Records excerpted from a collection:
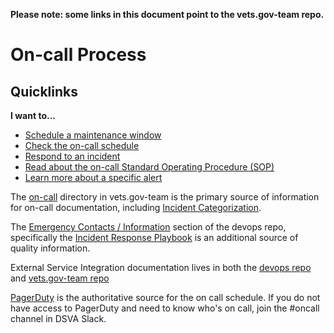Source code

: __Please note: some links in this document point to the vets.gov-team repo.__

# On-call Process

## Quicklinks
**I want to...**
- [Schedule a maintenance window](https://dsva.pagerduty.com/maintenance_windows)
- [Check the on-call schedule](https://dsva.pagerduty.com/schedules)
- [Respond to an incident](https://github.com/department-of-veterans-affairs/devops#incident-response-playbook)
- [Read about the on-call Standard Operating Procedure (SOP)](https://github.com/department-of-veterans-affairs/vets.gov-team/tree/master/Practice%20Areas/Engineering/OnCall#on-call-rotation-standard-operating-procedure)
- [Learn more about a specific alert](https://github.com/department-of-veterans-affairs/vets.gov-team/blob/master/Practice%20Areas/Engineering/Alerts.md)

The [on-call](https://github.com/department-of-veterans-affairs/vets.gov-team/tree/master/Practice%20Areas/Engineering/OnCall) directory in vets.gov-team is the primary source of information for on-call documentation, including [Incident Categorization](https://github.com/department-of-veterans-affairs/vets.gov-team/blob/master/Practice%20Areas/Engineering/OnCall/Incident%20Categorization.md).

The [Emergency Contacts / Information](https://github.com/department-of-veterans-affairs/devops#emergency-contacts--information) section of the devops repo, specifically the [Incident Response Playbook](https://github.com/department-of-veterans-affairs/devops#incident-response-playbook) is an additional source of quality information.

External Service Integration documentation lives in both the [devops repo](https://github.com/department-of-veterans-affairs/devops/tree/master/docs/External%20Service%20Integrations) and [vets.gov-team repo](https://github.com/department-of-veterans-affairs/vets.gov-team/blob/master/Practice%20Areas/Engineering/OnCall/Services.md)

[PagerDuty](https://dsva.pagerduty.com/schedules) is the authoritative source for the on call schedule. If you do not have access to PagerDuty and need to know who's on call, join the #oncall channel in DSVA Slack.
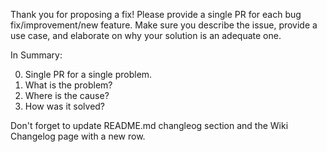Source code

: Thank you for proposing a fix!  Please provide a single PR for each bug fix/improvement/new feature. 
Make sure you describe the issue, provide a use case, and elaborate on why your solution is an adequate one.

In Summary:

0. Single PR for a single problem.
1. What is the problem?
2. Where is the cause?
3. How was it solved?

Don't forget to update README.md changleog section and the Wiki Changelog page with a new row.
...
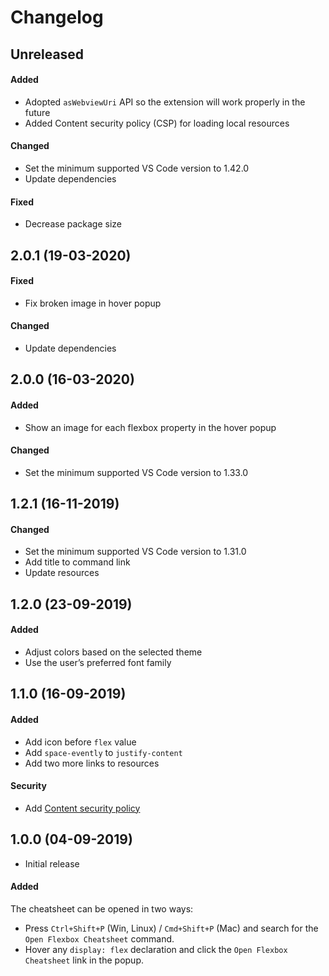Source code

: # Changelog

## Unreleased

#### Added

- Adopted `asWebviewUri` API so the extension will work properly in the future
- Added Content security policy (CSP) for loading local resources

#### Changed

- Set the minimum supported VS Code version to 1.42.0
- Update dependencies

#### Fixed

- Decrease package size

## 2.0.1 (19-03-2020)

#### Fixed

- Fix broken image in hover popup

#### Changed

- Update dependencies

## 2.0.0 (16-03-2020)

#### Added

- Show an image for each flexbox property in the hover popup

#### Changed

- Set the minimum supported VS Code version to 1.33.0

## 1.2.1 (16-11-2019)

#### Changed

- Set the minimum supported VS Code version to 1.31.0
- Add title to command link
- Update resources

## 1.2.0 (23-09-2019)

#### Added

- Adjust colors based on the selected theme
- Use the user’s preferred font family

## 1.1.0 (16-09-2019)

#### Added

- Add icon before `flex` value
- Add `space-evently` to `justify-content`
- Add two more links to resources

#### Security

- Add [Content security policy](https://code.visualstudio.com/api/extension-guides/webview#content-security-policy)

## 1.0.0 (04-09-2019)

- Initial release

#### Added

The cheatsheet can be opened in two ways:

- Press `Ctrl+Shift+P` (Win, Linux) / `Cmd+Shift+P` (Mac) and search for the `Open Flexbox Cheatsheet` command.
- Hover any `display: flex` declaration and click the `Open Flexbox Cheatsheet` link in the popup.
==
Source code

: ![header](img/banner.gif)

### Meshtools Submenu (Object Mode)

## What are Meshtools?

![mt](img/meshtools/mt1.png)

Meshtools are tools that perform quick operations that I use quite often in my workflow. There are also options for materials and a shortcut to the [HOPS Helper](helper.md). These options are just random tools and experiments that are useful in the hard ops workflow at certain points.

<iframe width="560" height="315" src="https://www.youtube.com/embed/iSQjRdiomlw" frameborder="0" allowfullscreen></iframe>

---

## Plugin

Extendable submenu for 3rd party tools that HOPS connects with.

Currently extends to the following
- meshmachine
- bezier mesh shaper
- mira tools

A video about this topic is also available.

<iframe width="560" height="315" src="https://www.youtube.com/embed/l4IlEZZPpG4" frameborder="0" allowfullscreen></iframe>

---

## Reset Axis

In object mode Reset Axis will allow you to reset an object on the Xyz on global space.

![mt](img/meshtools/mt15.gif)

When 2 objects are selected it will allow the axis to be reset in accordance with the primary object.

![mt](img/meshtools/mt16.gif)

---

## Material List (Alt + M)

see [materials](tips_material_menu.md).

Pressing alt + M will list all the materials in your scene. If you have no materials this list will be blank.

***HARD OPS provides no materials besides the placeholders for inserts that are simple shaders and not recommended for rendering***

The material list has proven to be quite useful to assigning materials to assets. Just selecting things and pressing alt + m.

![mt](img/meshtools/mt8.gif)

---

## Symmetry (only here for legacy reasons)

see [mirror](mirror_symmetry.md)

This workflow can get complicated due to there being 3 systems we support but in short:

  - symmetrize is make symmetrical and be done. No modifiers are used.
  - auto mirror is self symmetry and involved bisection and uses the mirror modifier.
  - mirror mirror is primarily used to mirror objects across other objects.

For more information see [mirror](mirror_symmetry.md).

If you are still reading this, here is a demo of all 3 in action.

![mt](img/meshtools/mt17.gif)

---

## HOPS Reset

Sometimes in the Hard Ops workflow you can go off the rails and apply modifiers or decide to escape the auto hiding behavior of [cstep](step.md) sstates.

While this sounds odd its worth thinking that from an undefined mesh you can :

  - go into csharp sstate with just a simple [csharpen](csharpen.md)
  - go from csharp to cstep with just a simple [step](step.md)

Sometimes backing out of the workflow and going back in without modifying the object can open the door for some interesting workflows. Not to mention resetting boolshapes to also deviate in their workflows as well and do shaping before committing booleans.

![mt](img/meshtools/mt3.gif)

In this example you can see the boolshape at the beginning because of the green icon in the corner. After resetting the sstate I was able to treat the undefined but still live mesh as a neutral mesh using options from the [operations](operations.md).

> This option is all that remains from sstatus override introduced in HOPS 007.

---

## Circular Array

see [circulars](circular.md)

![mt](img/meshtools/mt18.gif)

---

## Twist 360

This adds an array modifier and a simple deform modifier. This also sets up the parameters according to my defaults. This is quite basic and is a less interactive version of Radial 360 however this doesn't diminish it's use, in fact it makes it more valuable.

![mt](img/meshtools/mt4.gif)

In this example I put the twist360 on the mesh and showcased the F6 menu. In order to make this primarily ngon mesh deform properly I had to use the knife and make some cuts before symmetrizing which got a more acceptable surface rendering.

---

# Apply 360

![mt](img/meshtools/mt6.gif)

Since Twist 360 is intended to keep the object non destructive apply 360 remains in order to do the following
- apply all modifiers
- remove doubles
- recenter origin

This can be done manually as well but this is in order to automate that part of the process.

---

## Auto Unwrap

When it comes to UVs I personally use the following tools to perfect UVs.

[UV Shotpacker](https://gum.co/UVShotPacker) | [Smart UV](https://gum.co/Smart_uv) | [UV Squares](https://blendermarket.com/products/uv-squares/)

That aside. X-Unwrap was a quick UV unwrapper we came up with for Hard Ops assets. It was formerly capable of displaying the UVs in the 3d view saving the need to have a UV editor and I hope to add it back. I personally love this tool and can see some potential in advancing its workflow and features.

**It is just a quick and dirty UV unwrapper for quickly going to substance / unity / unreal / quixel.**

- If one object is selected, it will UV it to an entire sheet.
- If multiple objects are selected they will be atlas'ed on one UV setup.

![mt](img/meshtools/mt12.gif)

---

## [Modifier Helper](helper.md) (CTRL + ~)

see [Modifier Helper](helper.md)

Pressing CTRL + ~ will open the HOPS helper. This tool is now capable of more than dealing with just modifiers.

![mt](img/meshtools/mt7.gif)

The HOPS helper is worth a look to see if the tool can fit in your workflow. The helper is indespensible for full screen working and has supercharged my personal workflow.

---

YOUR TASK
From the records above, copy only the lines starting with the line that holds "recommended for rendering***" and going on through the line that holds "- symmetrize is", exactly as written.

EXERCISE SOLUTION
***HARD OPS provides no materials besides the placeholders for inserts that are simple shaders and not recommended for rendering***

The material list has proven to be quite useful to assigning materials to assets. Just selecting things and pressing alt + m.

![mt](img/meshtools/mt8.gif)

---

## Symmetry (only here for legacy reasons)

see [mirror](mirror_symmetry.md)

This workflow can get complicated due to there being 3 systems we support but in short:

  - symmetrize is make symmetrical and be done. No modifiers are used.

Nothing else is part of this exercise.